猫かぶりなカップル
『ごめーん! 今日、あたしちょっとデートでさ…。帰るの明日とかになっちゃうかもしれないんだけど、お金あとであげるからなんか適当にご飯食べてね』



そんな文面。



ママがデートなんて朝から知ってたよ…。



結婚をせず1人であたしを産み育てたママは、恋多き女で昔から彼氏をとっかえひっかえ。

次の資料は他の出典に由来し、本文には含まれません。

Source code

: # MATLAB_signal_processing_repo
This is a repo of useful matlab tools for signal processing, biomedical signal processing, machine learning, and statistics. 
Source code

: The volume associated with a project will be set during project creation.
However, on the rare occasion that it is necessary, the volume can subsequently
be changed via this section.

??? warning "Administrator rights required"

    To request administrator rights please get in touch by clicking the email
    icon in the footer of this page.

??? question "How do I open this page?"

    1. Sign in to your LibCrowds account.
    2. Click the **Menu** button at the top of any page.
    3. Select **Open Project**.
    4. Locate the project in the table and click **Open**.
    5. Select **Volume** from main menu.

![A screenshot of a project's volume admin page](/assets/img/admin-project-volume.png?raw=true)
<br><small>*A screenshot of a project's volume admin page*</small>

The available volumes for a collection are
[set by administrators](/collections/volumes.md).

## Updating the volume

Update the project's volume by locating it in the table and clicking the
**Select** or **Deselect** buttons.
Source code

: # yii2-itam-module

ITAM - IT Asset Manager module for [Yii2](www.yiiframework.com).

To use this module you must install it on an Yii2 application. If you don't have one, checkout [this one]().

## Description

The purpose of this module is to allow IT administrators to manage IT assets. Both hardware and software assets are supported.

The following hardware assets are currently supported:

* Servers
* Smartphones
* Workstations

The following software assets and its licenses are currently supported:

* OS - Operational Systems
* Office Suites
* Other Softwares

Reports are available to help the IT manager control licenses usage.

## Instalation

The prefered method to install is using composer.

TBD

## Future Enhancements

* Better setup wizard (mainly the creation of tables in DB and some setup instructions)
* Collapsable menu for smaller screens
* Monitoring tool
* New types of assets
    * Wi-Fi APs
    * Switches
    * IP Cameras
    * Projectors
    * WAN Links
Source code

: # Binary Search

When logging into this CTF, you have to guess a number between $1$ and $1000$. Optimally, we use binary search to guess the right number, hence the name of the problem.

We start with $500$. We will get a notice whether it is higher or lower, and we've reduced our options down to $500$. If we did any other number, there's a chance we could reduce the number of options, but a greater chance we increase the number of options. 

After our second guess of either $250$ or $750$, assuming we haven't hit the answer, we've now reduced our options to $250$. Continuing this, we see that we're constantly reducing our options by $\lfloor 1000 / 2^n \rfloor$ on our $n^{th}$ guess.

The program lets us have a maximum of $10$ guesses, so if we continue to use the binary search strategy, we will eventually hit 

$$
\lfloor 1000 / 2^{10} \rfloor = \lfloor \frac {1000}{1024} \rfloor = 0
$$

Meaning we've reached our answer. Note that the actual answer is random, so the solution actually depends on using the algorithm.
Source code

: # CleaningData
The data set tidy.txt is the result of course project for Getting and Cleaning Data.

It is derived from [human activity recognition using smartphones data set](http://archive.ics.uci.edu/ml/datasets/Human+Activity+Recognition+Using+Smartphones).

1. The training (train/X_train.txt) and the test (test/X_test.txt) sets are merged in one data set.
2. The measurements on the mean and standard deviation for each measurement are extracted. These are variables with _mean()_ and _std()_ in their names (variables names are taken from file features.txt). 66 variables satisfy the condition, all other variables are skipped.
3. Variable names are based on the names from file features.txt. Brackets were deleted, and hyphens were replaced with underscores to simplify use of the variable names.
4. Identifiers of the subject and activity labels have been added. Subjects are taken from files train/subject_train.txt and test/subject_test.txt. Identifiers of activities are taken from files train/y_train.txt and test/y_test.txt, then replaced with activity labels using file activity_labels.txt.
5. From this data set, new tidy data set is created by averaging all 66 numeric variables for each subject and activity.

こんなこともしょっちゅうあったので、1人でご飯なんて慣れたものだ。



寂しかったりもするけど、しょうがないことだもん。



誰もいない家で、ひたすら学校でバレたらどうしようと考え続け、結局解決策も思いつかないまま、翌日を迎えた。



学校行ったらみんなに軽蔑されてるかもしれない…。



ビクビクしながら登校する。



バレていませんように…。



重い足取りで校舎内に足を踏み入れる。



今のところ、あたしを羨望のまなざしで見る人はいるものの、軽蔑のまなざしを向けてくる人はいない。



大丈夫だったっぽい…。



ほっと胸をなで下ろし、靴箱の前で会ったスズナちゃんと教室までの廊下を歩く。



すると、廊下の先で神城がこっちに向かって歩いてくるのが見えた。



ひいっ…。



内心バクバクしながら、何事もないように装ってすれ違う。



よかった、問題なさそうだ…。



やっぱあれ、別人だったのかな…。



と思った瞬間、神城はすれ違いざま、あたしに「昨日ぶりだね」と言った。



はっ…?



瞬間的にあたしの顔が青ざめる。



やっぱりあれ、神城だったんだ……。



スズナちゃんが不思議そうに「何のこと?」と言った。



やば…い…。



「昨日会ったの?」



スズナちゃんが聞く。



「なんのこ…」

「うん、ちょっとね」



『なんのこと?』と否定しようとしたあたしの言葉を遮って、神城がそう言った。



そしてあたしを見て、意味深そうに微笑む。



「杉谷さん、ちょっといい?」



神城がそう言って、あたしの耳元に口を寄せた。



何…言われるの…?



「昼休み話あるから、誰にもバレないように人気のいない校舎裏、来て」



神城の少しだけ低くて優しい綺麗な声が、悪魔の声に聞こえる。



怖すぎて耳の感覚がなくなりそう。